Yahya Kemal’in ”Ezansız Semtler” makalesinde zikrettiği yerlerden olan Beyoğlu’ndaki Ağa Camii de ilham vesilesi olur Nazım Hikmet’e. Henüz yirmi yaşında ve inançlı biri iken 1921 senesinde kaleme aldığı ”Ağa Camii” şiiri.
”Şâir, işgal yıllarının verdiği hüzünlü duygular içinde, Ağa Câmii’nin şahsında İstanbul için üzülür. Câmiyi, işgalcilerin etkisinin en fazla hissedildiği o çevreye çok yabancı olarak görür Nazım Hikmet…
“Bu imansız muhitte öyle yalnızsın ki sen” diye hayıflandığını zikreder Mehmet Demirci ”Şiir ve Din” adlı yazısında.
Ahmet Hamdi Tanpınar’ın ”Bursa’da Zaman” şiirinde çok güzel bir tesbîti vardır ve der ki:
“Cedlerimiz, inşâ etmiyorlar, ibadet ediyorlardı. Maddeye geçmesini ısrarla istedikleri bir ruh ve imanları vardı.”
İnce duygularla yüklü şâirimiz Yavuz Bülent Bakiler bambaşka sevdalıdır camilerimize. Ankara’da Cebeci Câmii’nde okunan ezanlara kayıtsız kalmamış ve ”ezan sesinin onu öteler âlemine götürdüğünü, içindeki nefsin ve benliğinin eridiğini, âdetâ bir güvercin hafifliğine büründüğünü” zikreder şu dizelerinde.
”Kandillerde ışık, kubbelerde ses,
Renk olsam çinilerde.
Bir beyaz taş olsam Cuma günleri,
Müminlerin gelip geçtiği yerde.”
Sözün özü değerli dostlar;
Doğumumuzdan ölümümüze kadar, cami ve onun vefâkâr (görevlileri demiyorum) gönüllüleri toplumumuzla içiçedir.

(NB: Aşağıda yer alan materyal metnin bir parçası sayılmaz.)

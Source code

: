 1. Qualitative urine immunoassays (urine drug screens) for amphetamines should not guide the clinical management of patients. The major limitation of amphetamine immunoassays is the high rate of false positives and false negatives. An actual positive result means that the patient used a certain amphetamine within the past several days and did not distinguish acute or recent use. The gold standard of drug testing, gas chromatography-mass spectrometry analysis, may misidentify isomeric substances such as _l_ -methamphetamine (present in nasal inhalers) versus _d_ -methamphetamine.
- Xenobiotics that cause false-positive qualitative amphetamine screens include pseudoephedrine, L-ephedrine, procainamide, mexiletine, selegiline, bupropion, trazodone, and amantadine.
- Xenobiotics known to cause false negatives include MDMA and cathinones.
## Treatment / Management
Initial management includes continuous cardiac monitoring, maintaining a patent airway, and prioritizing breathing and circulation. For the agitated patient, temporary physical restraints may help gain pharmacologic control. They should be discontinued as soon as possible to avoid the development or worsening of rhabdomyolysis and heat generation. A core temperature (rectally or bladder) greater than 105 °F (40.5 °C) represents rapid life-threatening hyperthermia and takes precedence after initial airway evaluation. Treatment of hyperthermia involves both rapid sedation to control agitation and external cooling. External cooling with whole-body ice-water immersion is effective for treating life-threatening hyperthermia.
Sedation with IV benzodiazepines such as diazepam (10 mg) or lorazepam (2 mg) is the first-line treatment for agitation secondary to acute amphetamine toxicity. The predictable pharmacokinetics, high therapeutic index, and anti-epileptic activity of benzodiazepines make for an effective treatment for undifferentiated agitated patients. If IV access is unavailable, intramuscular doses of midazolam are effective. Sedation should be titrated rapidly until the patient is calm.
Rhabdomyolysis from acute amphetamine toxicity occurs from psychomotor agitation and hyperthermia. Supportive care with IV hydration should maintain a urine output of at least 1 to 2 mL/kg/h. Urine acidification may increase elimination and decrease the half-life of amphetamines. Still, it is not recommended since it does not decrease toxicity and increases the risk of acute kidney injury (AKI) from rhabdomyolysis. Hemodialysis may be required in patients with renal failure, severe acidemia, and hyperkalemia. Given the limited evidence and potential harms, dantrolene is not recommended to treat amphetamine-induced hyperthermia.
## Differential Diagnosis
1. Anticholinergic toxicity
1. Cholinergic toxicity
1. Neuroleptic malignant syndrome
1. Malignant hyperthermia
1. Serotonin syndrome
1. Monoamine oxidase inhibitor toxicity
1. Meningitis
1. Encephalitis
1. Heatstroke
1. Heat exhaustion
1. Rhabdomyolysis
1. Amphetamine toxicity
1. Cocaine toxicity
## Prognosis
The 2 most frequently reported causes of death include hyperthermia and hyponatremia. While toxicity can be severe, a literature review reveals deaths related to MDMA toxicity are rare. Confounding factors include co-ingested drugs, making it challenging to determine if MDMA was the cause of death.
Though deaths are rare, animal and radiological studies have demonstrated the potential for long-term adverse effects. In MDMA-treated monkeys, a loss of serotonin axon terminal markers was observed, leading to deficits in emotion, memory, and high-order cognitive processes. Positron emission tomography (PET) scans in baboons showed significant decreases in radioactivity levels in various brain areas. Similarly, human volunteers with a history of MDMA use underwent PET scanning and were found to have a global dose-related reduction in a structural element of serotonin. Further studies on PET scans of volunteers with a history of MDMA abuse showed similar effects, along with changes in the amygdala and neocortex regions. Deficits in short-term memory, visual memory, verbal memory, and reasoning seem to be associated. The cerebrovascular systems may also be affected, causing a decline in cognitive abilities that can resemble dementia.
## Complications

Camilerimizin minberinden, mihrabından, kürsüsünden halkımıza sahih dinî bilgiyi sunan; doğumda, nişanda, düğünde, nikâhta, asker uğurlamada, dünyaya veda edişimizde, hâsılı Müslümanın doğumundan ölümüne kadar hayatının her anında onlarla sevinip onlarla üzülen en zor zamanlarda, pandemi sürecinde halkımızın ihtiyaçlarını giderme konusunda büyük gayretler ortaya koyan kanaat önderleridir.
Bu yıl Diyanet İşleri Başkanlığı’mız ”CAMİ VE İLİM” temasını belirlemiş. Bu temayı ele almakla ”ilim, hikmet ve ibadetisadece beş vakitle sınırlandırmayıp her vakit ilim, hikmet ve ibadete ihtiyacımız olduğunu vurgulamaya çalışmıştır.
Unutmayalım ki camilerimiz imanımızın, milli birlik ve beraberliğimizin kaynağı, vatanımızın tapusudur.
Duamız o dur ki,
Ya Rabb’i!
Vatanımızın tapusu olan camilerimizde SES BAYRAĞIMIZ olan ezanlarımızı dindirtme.
Milletimizin birlik ve beraberliği daim eyle.
Camiler ve Din Görevlileri Haftamı’zı hayırlara vesile eyle.
Fâni âlemden bâkî âleme göçen hocalarımıza merhametinle muamele eyle.”